Thursday, March 15, 2018

In her own words: Debra A. Seaton

Judge Debra A. Seaton is a candidate for the Willis vacancy in the 2nd Subcircuit. Her punch number is 159.

Fairness and justice are important principles to me. These principles motivated my service as an attorney and they undergird my desire to remain a judge. Principles of fairness and justice not only apply in the courtroom as I sit as a judge. They apply to me personally every day of my life. These principles resonant in me strongly because of the many obstacles I have had to overcome. My commitment to fairness and justice for all communities is deeply instilled in my personality and my character. The question I ask myself every day is "Was I fair to both sides?"
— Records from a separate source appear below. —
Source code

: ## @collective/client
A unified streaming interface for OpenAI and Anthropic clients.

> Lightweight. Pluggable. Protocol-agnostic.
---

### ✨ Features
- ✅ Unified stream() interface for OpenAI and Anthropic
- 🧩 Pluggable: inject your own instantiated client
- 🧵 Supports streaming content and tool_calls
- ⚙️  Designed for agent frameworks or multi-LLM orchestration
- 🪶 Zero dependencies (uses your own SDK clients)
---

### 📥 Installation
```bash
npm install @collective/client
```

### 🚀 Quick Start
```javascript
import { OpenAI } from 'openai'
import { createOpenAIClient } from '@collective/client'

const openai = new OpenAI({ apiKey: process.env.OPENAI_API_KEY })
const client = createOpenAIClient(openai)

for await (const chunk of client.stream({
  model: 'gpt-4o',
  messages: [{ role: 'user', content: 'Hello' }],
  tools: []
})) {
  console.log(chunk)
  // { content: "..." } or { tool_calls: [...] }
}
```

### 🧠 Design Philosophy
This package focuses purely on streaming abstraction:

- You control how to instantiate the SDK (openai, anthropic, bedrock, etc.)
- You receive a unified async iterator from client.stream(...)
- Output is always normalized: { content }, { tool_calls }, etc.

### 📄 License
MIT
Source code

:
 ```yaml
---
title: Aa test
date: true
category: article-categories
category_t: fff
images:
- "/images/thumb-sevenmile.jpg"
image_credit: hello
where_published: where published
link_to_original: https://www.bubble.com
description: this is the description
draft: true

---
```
As a trial attorney in private practice and as a public defender, I fought tenaciously for fairness and justice in trials. I knew that I was the only voice that my clients had. I became their voice; a voice to the voiceless. As a judge, I am a gatekeeper of justice. It is my responsibility to ensure procedural due process and fairness within the bounds of the law. My experience in everything from traffic to death penalty cases; restorative justice, specialty courts, deferred prosecutions, expungements, child support, mandatory arbitration, appeals and other areas of law has grounded me in a keen awareness of procedural due process. My experience has also given me the courage to do the right thing. Injustice remains injustice whenever a person is not willing to make a decision to change it. As Dr. Martin Luther King, Jr. said, "Injustice anywhere is a threat to justice everywhere." I want to remain as a judge to do everything within my power and authority to prevent injustice from occurring in any courtroom in which I preside.

Service to others undergirds my desire to remain a judge. Commitment to my community in serving seniors, mentoring and educating our youth is an integral part of being a judge. I have extended that commitment to teaching judges and lawyers in Nigeria and Kenya. Justice tempered with mercy is my judicial philosophy. I always keep in mind both a constitutional and humanitarian desire to restore those who are accused to useful and productive lives in society and to provide procedural due process to all litigants from all communities. Ensuring fairness and justice in our courts– that is why I want to remain a judge.